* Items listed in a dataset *

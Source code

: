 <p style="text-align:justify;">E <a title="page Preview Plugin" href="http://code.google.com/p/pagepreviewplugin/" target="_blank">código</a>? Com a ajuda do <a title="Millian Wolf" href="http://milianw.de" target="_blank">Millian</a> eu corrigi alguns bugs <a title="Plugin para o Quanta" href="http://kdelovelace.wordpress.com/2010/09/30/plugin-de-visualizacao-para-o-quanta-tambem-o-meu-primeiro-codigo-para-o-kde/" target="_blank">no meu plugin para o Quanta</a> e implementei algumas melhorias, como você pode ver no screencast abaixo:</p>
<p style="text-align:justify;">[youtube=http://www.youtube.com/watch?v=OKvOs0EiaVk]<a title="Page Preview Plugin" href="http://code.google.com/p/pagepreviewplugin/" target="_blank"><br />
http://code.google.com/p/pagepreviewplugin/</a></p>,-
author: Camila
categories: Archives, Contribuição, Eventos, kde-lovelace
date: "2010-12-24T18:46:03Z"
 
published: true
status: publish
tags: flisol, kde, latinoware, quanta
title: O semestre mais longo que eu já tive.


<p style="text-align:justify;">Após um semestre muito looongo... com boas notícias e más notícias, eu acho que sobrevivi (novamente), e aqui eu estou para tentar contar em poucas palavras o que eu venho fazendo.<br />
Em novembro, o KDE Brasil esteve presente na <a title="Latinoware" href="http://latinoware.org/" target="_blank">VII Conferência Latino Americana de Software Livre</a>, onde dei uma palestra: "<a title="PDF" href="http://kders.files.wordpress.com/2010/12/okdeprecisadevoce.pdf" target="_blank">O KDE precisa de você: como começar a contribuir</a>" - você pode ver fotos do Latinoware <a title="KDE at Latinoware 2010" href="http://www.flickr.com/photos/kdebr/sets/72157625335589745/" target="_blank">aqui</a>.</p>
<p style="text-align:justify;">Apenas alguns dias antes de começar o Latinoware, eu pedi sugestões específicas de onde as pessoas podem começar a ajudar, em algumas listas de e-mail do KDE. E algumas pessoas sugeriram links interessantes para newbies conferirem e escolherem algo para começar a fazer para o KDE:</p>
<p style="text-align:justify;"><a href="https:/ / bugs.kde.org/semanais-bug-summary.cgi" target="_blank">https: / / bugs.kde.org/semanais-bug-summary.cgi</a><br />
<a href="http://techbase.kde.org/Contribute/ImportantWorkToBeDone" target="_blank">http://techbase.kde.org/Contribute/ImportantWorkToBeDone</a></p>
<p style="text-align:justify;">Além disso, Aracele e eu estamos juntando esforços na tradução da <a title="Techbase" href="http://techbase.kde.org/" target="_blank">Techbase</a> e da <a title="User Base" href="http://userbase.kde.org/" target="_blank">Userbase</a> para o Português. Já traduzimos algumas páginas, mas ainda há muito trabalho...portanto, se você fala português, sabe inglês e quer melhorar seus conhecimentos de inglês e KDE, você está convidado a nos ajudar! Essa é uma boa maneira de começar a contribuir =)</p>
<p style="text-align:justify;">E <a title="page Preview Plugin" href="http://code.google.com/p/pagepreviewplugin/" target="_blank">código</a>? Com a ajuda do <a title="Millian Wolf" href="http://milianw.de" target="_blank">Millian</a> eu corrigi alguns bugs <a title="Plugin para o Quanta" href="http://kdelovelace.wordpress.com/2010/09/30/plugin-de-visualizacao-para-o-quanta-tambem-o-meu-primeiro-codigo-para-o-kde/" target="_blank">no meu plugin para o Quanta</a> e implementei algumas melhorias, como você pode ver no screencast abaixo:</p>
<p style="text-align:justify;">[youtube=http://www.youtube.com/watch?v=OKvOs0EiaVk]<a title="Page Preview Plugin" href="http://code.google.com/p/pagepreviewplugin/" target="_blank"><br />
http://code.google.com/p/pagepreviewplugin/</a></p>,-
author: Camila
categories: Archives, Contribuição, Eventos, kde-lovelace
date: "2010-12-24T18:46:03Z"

* Task requirements *
Copy out each line in the preceding records that contains "bugs".

* Answer to the exercise *
: <p style="text-align:justify;">E <a title="page Preview Plugin" href="http://code.google.com/p/pagepreviewplugin/" target="_blank">código</a>? Com a ajuda do <a title="Millian Wolf" href="http://milianw.de" target="_blank">Millian</a> eu corrigi alguns bugs <a title="Plugin para o Quanta" href="http://kdelovelace.wordpress.com/2010/09/30/plugin-de-visualizacao-para-o-quanta-tambem-o-meu-primeiro-codigo-para-o-kde/" target="_blank">no meu plugin para o Quanta</a> e implementei algumas melhorias, como você pode ver no screencast abaixo:</p>
<p style="text-align:justify;"><a href="https:/ / bugs.kde.org/semanais-bug-summary.cgi" target="_blank">https: / / bugs.kde.org/semanais-bug-summary.cgi</a><br />
<p style="text-align:justify;">E <a title="page Preview Plugin" href="http://code.google.com/p/pagepreviewplugin/" target="_blank">código</a>? Com a ajuda do <a title="Millian Wolf" href="http://milianw.de" target="_blank">Millian</a> eu corrigi alguns bugs <a title="Plugin para o Quanta" href="http://kdelovelace.wordpress.com/2010/09/30/plugin-de-visualizacao-para-o-quanta-tambem-o-meu-primeiro-codigo-para-o-kde/" target="_blank">no meu plugin para o Quanta</a> e implementei algumas melhorias, como você pode ver no screencast abaixo:</p>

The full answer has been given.